*YOUR ASSIGNMENT:* For the data below, restate word for word only the lines from the line containing "[Access and Setup" through the line containing "A-Standard/01-Manual / 01 240", both ends included.

*SUPPLIED MATERIAL:*
-- -- --

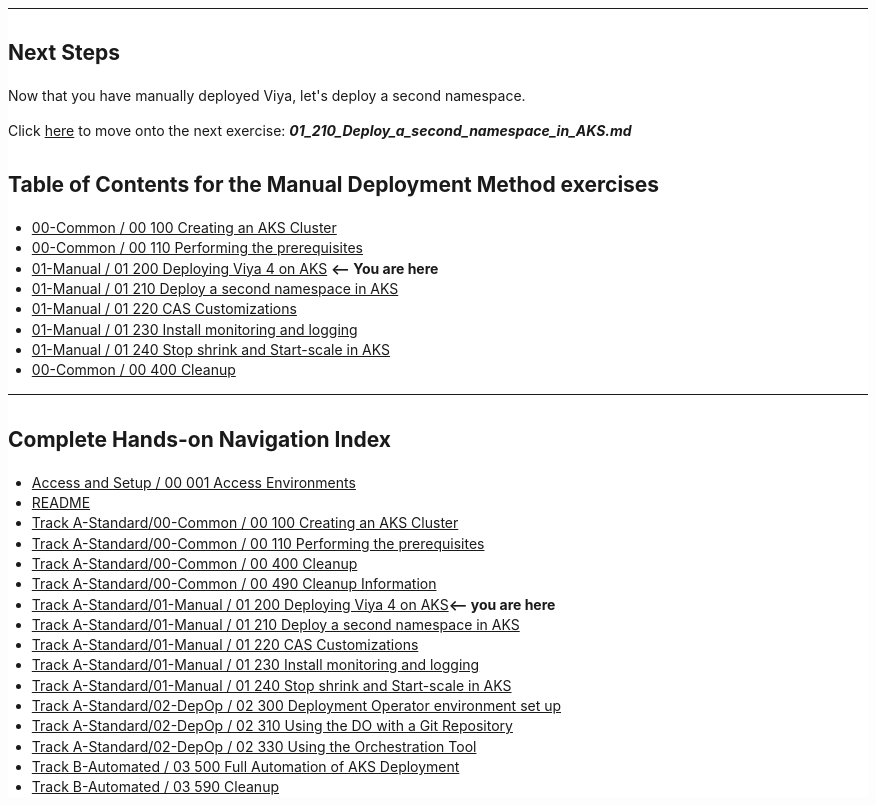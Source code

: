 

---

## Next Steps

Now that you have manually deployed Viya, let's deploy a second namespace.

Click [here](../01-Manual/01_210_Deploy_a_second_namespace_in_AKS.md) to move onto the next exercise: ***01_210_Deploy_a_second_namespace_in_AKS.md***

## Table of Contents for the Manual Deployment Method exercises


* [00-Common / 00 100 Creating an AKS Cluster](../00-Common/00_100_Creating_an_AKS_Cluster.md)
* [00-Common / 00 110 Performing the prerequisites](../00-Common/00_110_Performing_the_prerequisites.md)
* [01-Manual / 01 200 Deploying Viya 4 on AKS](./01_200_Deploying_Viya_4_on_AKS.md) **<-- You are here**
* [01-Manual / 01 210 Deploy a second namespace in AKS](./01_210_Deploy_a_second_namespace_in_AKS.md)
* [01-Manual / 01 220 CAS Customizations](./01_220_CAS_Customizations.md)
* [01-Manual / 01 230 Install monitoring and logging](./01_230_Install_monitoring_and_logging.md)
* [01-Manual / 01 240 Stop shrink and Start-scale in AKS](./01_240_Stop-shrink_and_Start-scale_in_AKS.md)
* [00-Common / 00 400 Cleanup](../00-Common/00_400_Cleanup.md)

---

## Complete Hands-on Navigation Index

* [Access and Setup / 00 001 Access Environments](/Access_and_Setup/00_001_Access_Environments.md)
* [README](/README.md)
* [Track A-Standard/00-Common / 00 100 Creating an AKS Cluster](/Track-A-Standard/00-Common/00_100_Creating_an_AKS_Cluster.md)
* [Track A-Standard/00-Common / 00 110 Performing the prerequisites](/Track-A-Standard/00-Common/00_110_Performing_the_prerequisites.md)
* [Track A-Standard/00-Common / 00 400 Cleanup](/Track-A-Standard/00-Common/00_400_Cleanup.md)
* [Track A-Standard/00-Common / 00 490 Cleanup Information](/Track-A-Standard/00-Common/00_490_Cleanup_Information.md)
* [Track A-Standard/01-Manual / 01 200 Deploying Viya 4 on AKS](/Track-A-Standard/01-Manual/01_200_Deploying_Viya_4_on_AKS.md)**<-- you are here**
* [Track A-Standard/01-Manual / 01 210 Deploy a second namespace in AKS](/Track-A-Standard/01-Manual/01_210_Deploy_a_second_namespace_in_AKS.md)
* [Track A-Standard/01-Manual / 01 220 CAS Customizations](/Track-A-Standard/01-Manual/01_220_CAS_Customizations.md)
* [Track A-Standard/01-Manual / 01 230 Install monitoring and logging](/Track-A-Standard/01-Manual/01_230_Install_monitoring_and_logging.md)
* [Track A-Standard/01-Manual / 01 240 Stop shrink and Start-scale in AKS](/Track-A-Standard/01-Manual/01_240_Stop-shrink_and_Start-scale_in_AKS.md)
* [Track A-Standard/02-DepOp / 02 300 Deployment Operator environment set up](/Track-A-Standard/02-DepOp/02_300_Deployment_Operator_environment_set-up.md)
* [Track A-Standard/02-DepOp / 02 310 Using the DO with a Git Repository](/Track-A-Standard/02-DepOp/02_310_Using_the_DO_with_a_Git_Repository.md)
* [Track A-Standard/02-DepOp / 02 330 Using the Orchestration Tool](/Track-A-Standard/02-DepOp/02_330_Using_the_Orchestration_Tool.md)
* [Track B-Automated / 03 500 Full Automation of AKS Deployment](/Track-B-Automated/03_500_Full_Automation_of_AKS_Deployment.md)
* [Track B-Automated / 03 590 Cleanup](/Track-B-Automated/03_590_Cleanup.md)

-- -- --

*FINISHED EXERCISE:*
* [Access and Setup / 00 001 Access Environments](/Access_and_Setup/00_001_Access_Environments.md)
* [README](/README.md)
* [Track A-Standard/00-Common / 00 100 Creating an AKS Cluster](/Track-A-Standard/00-Common/00_100_Creating_an_AKS_Cluster.md)
* [Track A-Standard/00-Common / 00 110 Performing the prerequisites](/Track-A-Standard/00-Common/00_110_Performing_the_prerequisites.md)
* [Track A-Standard/00-Common / 00 400 Cleanup](/Track-A-Standard/00-Common/00_400_Cleanup.md)
* [Track A-Standard/00-Common / 00 490 Cleanup Information](/Track-A-Standard/00-Common/00_490_Cleanup_Information.md)
* [Track A-Standard/01-Manual / 01 200 Deploying Viya 4 on AKS](/Track-A-Standard/01-Manual/01_200_Deploying_Viya_4_on_AKS.md)**<-- you are here**
* [Track A-Standard/01-Manual / 01 210 Deploy a second namespace in AKS](/Track-A-Standard/01-Manual/01_210_Deploy_a_second_namespace_in_AKS.md)
* [Track A-Standard/01-Manual / 01 220 CAS Customizations](/Track-A-Standard/01-Manual/01_220_CAS_Customizations.md)
* [Track A-Standard/01-Manual / 01 230 Install monitoring and logging](/Track-A-Standard/01-Manual/01_230_Install_monitoring_and_logging.md)
* [Track A-Standard/01-Manual / 01 240 Stop shrink and Start-scale in AKS](/Track-A-Standard/01-Manual/01_240_Stop-shrink_and_Start-scale_in_AKS.md)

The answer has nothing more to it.